There are two crosses named in the following 14th century passage, but I haven't been able to determine for certain whether their locations were in Quidenham, or in the neighbouring parish of Banham. "In 1363 William de Morle, Marshal of Ireland, by a Charter dated at Banham, on the Saturday next after the Feast of S. Michael the Archangel, granted to John de Herlyngg, his heirs and assigns, common of pasture in the town of Banham for all his cattle within the town of Quidenham, up to certain bounds, viz., from Quidenham to Scarlescross, and from thence to Nugate Cross, thence to a road called 'Salter's Waye,' which extended to the fields of Wilby, and thence to a division called 'Eides-dole'".1 While 'Nugate' sounds like a road name, Scarle and Scarles are both personal names recorded in Norfolk in past centuries.


1. R.H. Mason: 'The History of Norfolk' part 5 (1885), p.141.



(Possible remains of cross)

In the base of the 18th or 19th century wall that curves around the grounds of the Old Rectory at West Raynham - but not visible from the road -  is what is described in NHER No.30138 as "a rectangular block of limestone with a smaller block on top" (TF87382526.) It is apparently carved in some way, and a suggestion was made that it may have been part of the base of a cross from the ruins of St.
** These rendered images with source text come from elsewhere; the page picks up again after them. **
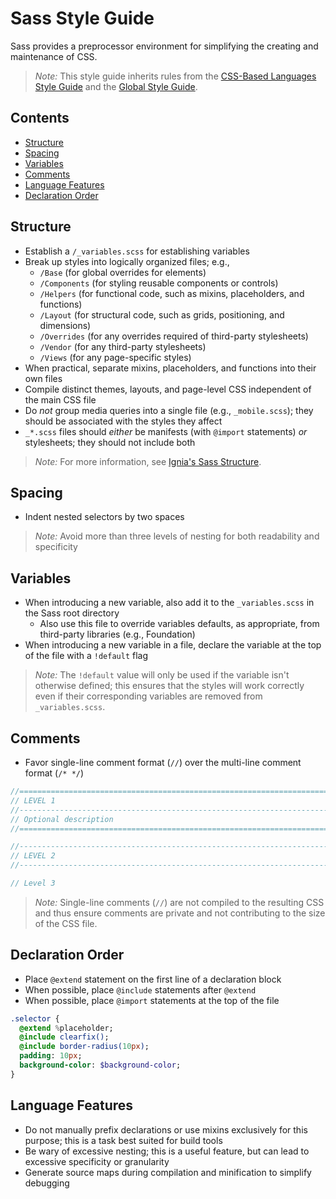 # Sass Style Guide

Sass provides a preprocessor environment for simplifying the creating and maintenance of CSS.

> *Note:* This style guide inherits rules from the [CSS-Based Languages Style Guide](./README.md) and the [Global Style Guide](../README.md).

## Contents
- [Structure](#structure)
- [Spacing](#spacing)
- [Variables](#variables)
- [Comments](#comments)
- [Language Features](#language-features)
- [Declaration Order](#declaration-order)

## Structure
- Establish a `/_variables.scss` for establishing variables
- Break up styles into logically organized files; e.g.,
  - `/Base` (for global overrides for elements)
  - `/Components` (for styling reusable components or controls)
  - `/Helpers` (for functional code, such as mixins, placeholders, and functions)
  - `/Layout` (for structural code, such as grids, positioning, and dimensions)
  - `/Overrides` (for any overrides required of third-party stylesheets)
  - `/Vendor` (for any third-party stylesheets)
  - `/Views` (for any page-specific styles)
- When practical, separate mixins, placeholders, and functions into their own files
- Compile distinct themes, layouts, and page-level CSS independent of the main CSS file
- Do *not* group media queries into a single file (e.g., `_mobile.scss`); they should be associated with the styles they affect
- `_*.scss` files should _either_ be manifests (with `@import` statements) _or_ stylesheets; they should not include both

> *Note:* For more information, see [Ignia's Sass Structure](https://github.com/Ignia/Sass-Structure).

## Spacing
- Indent nested selectors by two spaces

> *Note:* Avoid more than three levels of nesting for both readability and specificity

## Variables
- When introducing a new variable, also add it to the `_variables.scss` in the Sass root directory
  - Also use this file to override variables defaults, as appropriate, from third-party libraries (e.g., Foundation)
- When introducing a new variable in a file, declare the variable at the top of the file with a `!default` flag

> *Note:* The `!default` value will only be used if the variable isn't otherwise defined; this ensures that the styles will work correctly even if their corresponding variables are removed from `_variables.scss`.

## Comments
- Favor single-line comment format (`//`) over the multi-line comment format (`/* */`)

```sass
//==============================================================================================
// LEVEL 1
//----------------------------------------------------------------------------------------------
// Optional description
//==============================================================================================

//----------------------------------------------------------------------------------------------
// LEVEL 2
//----------------------------------------------------------------------------------------------

// Level 3
```

> *Note:* Single-line comments (`//`) are not compiled to the resulting CSS and thus ensure comments are private and not contributing to the size of the CSS file.

## Declaration Order
- Place `@extend` statement on the first line of a declaration block
- When possible, place `@include` statements after `@extend`
- When possible, place `@import` statements at the top of the file

```sass
.selector {
  @extend %placeholder;
  @include clearfix();
  @include border-radius(10px);
  padding: 10px;
  background-color: $background-color;
}
```

## Language Features
- Do not manually prefix declarations or use mixins exclusively for this purpose; this is a task best suited for build tools
- Be wary of excessive nesting; this is a useful feature, but can lead to excessive specificity or granularity
- Generate source maps during compilation and minification to simplify debugging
Margaret's church a few hundred metres away to the north-west. However, the West Raynham Field Map made by Thomas Waterman in 1617 suggests that there was possibly a wayside cross here, as it shows the village green - which is only a few metres from the wall - was then named 'Cros Green'.1


1. NRO: BL 33



(Remains of cross)

Date of visit: 25/6/18.

Going north-west out of Reepham is Kerdiston Road, which passes through the village of that name. On its south-west edge at TG0921723925 current OS maps mark 'Cross (rems of)' but nothing is immediately visible. Starting in the 1970s the OS marked it as 'Cross-base.' A map of about 1600 made for Roger Bulwer1 shows it as 'Kerdiston Cross', as does Faden's 1797 map of Norfolk. Although the tithe map of Reepham with Kerdiston - as the parish was then called - of 1846 doesn't show or name the cross, the tithe award of two years earlier gives the name of 'Cross Close' to two fields close by this spot. 2


Cozens-Hardy had "some stonework" pointed out to him in the hedge which he thought likely to be the remains of the cross, and the landowner is said to have found and cleaned it up in 1975. It may have been struck by a vehicle a few years later. I went searching for it, and was lucky enough to glimpse something white in the roadside bank at the base of a hedge. Removing weeds and a little soil I was able to expose a mass of flints mortared together, that is deeply embedded in the earthen bank. The visible section measures approximately 75cm x 30cm x 18cm high, with a rough hole or slot in the upper surface.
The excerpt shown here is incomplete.